Seems everything needed repairs this week. First there was an elderly but sturdy machine at work, which required my second-favorite set of instructions ever: the now-infamous page 36 from the vintage manual I keep in a nearby cupboard.
Raise your hand if you had to stifle a juvenile snicker when you read the title above. Raise both if you were unsuccessful. Very good. You get three points if you’re the first to spot the spelling error, and ten if you can identify the machine in question.
Page 36 also requires a trip to the following diagram, which I would argue makes their assurance that it’s only “7 easy steps” a giant lie. Like the photo above, click if you need more detail, but do so with care lest your brain explode.
Despite my near-uselessness when it comes to anything mechanical, I managed to muddle through and get the mystery machine up and running again — just in time to go home and spend another evening trying to fix my book. Alas, that task doesn’t come with an instruction manual.
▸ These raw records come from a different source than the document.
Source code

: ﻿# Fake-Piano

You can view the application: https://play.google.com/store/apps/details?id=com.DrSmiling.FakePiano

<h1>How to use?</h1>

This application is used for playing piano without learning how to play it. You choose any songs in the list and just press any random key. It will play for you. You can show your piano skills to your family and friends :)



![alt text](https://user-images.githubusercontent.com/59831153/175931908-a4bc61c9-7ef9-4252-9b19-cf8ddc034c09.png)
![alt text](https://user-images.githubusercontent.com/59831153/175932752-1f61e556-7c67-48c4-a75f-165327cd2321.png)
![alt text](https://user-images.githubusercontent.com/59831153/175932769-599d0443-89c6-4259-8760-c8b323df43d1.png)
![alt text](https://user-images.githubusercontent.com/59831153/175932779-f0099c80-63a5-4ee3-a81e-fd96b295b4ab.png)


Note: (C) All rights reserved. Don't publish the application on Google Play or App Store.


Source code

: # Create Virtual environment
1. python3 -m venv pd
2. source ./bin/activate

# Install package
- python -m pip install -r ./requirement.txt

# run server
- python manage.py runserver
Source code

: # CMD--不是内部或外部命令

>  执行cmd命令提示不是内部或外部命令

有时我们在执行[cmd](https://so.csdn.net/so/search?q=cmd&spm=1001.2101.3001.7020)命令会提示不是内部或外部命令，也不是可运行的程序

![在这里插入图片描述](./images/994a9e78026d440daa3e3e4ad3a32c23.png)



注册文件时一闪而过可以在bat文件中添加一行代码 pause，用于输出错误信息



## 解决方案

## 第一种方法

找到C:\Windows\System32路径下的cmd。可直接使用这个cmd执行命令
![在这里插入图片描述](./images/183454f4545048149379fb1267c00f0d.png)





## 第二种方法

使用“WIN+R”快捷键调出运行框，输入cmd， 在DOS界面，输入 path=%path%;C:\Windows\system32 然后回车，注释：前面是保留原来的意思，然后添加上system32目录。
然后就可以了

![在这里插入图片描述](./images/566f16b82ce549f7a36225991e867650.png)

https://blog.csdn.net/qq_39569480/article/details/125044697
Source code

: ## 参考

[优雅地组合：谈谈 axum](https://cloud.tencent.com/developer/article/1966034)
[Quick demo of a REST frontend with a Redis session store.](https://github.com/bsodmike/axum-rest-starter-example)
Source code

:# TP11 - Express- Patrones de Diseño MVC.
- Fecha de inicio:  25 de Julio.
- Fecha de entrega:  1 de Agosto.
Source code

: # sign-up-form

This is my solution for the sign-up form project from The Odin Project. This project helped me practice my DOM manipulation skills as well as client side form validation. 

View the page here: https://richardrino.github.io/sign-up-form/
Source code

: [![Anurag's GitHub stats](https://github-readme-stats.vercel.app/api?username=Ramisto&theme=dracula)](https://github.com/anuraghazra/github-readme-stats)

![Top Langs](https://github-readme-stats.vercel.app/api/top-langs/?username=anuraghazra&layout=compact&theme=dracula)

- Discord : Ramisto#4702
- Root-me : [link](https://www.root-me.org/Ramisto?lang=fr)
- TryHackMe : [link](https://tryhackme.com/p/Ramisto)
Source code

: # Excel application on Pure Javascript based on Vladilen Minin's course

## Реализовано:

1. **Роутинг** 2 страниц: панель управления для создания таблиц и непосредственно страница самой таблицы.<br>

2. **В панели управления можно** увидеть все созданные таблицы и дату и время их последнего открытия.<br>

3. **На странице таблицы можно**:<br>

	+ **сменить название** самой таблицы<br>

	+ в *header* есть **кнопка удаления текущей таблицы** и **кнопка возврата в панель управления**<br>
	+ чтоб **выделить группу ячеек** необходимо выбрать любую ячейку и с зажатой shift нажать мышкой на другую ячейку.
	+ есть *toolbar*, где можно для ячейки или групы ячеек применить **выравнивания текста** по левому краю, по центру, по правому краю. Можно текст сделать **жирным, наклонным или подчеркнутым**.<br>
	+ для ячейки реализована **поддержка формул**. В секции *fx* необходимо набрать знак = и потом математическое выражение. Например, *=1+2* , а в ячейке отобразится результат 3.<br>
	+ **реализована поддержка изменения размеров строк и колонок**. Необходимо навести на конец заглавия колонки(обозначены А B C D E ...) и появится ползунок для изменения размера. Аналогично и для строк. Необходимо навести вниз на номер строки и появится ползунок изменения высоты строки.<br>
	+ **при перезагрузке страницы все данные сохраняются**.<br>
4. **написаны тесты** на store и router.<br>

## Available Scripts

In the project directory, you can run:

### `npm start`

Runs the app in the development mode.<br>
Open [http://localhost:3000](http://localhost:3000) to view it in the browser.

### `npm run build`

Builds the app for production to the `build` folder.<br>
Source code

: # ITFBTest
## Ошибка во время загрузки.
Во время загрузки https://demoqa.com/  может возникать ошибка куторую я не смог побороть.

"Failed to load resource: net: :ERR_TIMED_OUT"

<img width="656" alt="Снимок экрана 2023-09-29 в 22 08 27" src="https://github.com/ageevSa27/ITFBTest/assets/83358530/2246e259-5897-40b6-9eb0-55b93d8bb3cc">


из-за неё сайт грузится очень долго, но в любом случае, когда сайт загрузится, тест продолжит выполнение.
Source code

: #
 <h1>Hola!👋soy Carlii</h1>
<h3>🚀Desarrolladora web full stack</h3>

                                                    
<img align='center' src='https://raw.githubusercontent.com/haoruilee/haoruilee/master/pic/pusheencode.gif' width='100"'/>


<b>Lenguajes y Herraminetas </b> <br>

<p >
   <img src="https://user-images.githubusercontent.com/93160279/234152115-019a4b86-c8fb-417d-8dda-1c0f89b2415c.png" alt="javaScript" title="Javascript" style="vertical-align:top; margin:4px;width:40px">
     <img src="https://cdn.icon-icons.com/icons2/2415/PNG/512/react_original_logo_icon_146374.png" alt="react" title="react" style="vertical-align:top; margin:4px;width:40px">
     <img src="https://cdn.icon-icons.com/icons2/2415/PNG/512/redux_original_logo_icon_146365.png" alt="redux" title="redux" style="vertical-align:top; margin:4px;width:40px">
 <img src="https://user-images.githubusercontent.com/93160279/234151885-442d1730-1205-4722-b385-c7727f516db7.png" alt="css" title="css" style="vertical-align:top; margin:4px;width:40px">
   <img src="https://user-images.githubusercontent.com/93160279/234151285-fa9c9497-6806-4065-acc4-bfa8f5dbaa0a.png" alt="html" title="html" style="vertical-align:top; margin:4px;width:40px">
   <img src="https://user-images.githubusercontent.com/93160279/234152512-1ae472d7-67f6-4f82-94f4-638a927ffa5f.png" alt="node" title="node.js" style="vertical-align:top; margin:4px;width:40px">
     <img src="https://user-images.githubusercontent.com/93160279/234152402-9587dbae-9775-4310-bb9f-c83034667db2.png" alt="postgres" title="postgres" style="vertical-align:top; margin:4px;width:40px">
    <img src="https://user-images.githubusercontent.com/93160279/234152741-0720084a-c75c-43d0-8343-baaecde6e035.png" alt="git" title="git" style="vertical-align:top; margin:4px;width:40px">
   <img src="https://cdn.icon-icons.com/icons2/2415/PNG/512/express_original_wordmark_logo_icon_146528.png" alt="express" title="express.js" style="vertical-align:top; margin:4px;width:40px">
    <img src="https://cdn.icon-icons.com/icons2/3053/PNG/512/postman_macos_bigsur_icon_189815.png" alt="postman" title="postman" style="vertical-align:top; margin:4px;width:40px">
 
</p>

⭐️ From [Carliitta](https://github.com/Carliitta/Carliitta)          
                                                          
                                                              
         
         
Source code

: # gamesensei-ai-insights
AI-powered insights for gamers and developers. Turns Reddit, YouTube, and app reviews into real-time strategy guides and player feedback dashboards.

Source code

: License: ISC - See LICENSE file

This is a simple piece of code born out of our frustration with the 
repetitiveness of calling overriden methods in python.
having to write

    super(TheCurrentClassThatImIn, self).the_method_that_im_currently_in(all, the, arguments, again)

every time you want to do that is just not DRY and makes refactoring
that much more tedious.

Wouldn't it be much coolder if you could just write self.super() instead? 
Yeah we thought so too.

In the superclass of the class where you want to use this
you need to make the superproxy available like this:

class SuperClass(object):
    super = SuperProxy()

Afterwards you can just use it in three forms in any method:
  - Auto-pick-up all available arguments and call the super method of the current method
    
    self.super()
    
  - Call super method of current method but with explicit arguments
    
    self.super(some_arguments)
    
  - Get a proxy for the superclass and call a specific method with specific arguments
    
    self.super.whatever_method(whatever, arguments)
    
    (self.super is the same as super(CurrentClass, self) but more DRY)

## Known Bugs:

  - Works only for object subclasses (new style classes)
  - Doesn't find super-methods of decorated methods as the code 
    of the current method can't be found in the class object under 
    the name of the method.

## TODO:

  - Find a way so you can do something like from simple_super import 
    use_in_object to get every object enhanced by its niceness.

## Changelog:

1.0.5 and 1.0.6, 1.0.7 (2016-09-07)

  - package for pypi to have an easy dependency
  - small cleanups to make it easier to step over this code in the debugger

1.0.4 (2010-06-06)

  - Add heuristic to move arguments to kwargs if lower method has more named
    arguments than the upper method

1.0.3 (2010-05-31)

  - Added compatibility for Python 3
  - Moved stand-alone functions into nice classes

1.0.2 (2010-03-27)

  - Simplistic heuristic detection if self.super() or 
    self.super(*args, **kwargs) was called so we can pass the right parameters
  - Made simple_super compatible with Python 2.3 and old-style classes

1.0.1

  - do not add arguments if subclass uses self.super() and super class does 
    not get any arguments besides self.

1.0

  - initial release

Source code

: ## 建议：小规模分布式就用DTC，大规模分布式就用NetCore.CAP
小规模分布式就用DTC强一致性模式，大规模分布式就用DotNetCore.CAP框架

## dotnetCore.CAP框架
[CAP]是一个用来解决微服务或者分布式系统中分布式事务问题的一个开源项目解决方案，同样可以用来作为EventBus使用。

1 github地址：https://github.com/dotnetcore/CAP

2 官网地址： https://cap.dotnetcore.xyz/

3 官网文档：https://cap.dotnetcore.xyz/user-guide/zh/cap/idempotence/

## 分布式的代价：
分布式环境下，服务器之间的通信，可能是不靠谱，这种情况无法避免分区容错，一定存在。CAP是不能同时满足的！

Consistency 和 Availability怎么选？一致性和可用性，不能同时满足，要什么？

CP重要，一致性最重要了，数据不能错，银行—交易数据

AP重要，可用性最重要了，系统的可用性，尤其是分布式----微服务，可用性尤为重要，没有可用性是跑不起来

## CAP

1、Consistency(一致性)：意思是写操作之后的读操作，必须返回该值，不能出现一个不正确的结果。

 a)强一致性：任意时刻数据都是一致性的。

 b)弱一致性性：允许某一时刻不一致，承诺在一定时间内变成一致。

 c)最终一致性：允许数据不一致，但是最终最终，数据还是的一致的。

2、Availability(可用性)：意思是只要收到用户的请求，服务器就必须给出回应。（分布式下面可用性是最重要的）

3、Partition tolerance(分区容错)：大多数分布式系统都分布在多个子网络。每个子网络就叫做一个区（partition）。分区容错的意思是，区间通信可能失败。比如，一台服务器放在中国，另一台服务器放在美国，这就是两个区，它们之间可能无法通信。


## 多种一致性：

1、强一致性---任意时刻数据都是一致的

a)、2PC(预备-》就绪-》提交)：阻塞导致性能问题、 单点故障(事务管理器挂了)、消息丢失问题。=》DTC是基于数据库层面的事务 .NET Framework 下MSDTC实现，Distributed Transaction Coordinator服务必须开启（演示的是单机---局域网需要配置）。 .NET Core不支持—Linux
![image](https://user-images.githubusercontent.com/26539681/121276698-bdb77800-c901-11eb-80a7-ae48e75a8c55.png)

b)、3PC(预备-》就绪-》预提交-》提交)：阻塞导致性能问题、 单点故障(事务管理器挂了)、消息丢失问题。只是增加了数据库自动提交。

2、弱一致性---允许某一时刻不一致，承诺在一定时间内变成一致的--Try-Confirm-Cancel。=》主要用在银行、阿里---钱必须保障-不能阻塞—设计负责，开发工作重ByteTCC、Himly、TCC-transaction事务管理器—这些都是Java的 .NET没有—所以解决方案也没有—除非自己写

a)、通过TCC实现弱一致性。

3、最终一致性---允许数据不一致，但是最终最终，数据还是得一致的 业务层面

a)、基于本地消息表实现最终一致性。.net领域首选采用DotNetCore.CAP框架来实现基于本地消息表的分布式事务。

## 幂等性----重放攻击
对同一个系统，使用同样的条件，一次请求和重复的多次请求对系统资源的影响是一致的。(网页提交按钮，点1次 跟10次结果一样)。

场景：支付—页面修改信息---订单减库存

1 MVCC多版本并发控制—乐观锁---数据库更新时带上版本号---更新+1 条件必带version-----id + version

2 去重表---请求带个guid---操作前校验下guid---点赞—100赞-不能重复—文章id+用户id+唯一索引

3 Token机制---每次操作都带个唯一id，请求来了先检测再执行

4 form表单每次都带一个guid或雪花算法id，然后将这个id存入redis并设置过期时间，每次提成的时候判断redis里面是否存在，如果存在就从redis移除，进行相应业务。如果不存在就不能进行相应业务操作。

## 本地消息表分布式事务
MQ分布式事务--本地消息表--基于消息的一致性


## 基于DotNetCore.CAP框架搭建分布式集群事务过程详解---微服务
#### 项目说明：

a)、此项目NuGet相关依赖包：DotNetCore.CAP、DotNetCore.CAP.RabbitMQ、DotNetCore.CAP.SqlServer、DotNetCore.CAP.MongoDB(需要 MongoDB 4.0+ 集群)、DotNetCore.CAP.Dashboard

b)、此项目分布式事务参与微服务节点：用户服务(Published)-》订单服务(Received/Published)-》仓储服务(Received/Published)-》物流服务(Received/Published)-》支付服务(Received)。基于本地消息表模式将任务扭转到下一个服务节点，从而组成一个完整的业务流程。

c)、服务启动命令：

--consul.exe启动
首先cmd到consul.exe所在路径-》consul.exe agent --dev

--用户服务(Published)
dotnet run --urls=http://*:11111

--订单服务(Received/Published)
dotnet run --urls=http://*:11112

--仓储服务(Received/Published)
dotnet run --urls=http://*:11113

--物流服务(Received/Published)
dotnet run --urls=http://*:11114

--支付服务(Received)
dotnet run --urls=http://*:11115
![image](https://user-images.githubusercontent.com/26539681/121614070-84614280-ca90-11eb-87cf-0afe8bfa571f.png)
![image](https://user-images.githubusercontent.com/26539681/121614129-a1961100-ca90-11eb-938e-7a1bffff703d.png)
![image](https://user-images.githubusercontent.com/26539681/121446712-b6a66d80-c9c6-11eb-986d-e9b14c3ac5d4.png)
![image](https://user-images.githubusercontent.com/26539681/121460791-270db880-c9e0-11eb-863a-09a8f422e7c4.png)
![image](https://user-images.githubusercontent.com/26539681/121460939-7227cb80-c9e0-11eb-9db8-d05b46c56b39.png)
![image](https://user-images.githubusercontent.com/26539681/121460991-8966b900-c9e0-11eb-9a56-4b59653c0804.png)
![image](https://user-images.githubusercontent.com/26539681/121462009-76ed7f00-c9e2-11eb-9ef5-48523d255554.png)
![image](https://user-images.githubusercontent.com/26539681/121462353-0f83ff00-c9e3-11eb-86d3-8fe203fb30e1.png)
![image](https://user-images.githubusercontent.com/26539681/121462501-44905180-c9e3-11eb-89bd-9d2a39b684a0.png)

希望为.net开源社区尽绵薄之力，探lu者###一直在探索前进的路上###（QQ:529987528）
Aren’t they pretty? Good thing I don’t use red ink, or these pages would look like they’d been murdered, and that would ruin the tone of the whole book.
Then, of all the luck, I needed repairs, too. Yes, the flu visited again, just a month and a half after it last stopped by. So much for my weekend plans. Instead of going into the mountains to take photos like the one below, which I snapped a few years ago…
…I got to photograph things around home. This is not nearly as exciting — or as pretty.
Unfortunately, alien creatures kept popping into the frame at the last minute. The blobby heads and tails were so big that even Photoshop couldn’t help me fix the results. Too bad. I do hate to leave things unrepaired.
Hope you’ve fixed teh flu by now, though! I loved the cat eyes and the mountain lake reflection.
And friction stud. Well, it’s all been said (or implied) already. But still.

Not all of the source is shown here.